╭─ Information shown
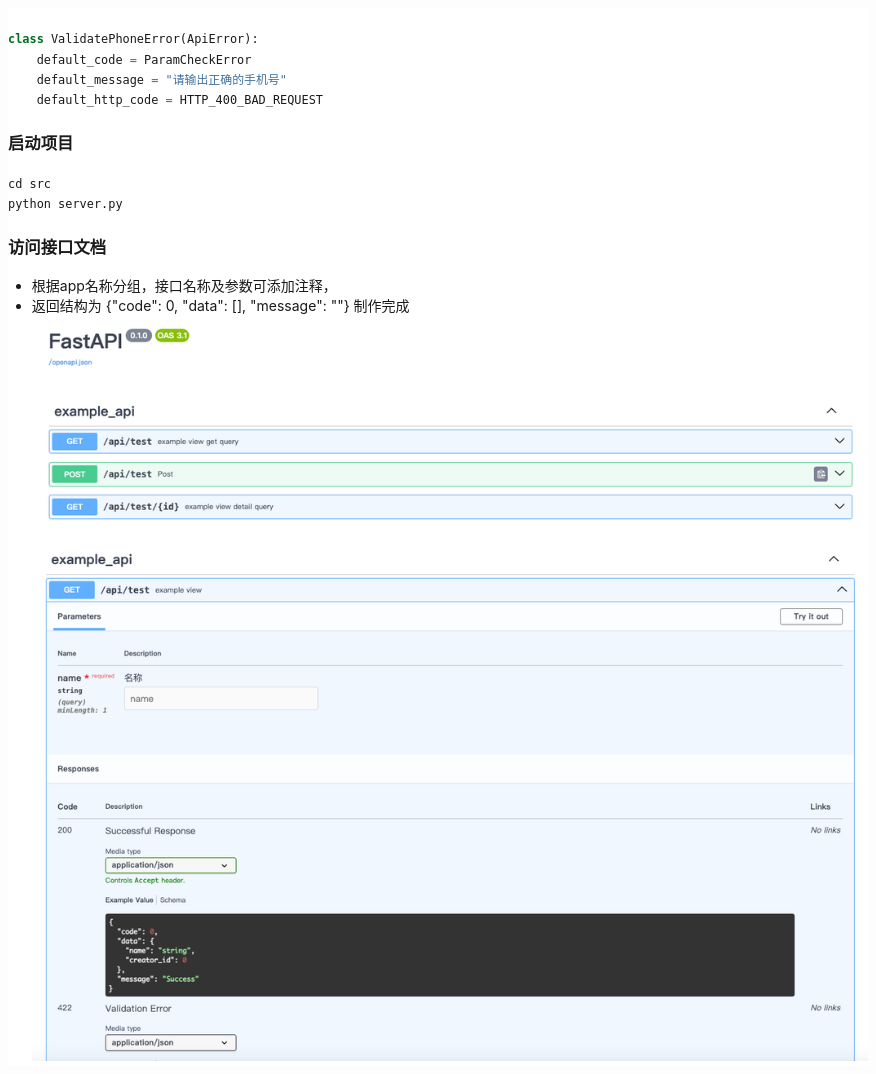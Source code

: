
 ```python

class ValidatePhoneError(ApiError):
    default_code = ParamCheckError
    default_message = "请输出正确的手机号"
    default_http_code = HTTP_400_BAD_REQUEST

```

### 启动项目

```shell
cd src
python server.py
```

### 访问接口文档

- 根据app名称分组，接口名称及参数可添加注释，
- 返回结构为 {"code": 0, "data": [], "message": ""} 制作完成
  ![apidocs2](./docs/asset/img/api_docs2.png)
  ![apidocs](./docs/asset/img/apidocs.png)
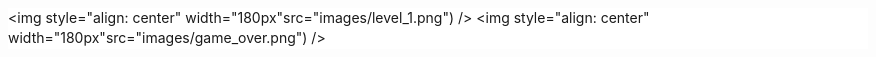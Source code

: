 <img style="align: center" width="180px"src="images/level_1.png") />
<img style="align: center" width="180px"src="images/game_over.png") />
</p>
╰─
Every line of the data is to be transcribed exactly, and no picture is to be included.

__Response box__.
Source code

:
 ```python

class ValidatePhoneError(ApiError):
    default_code = ParamCheckError
    default_message = "请输出正确的手机号"
    default_http_code = HTTP_400_BAD_REQUEST

```

### 启动项目

```shell
cd src
python server.py
```

### 访问接口文档

- 根据app名称分组，接口名称及参数可添加注释，
- 返回结构为 {"code": 0, "data": [], "message": ""} 制作完成
  ![apidocs2](./docs/asset/img/api_docs2.png)
  ![apidocs](./docs/asset/img/apidocs.png)
Source code

: <img style="align: center" width="180px"src="images/level_1.png") />
<img style="align: center" width="180px"src="images/game_over.png") />
</p>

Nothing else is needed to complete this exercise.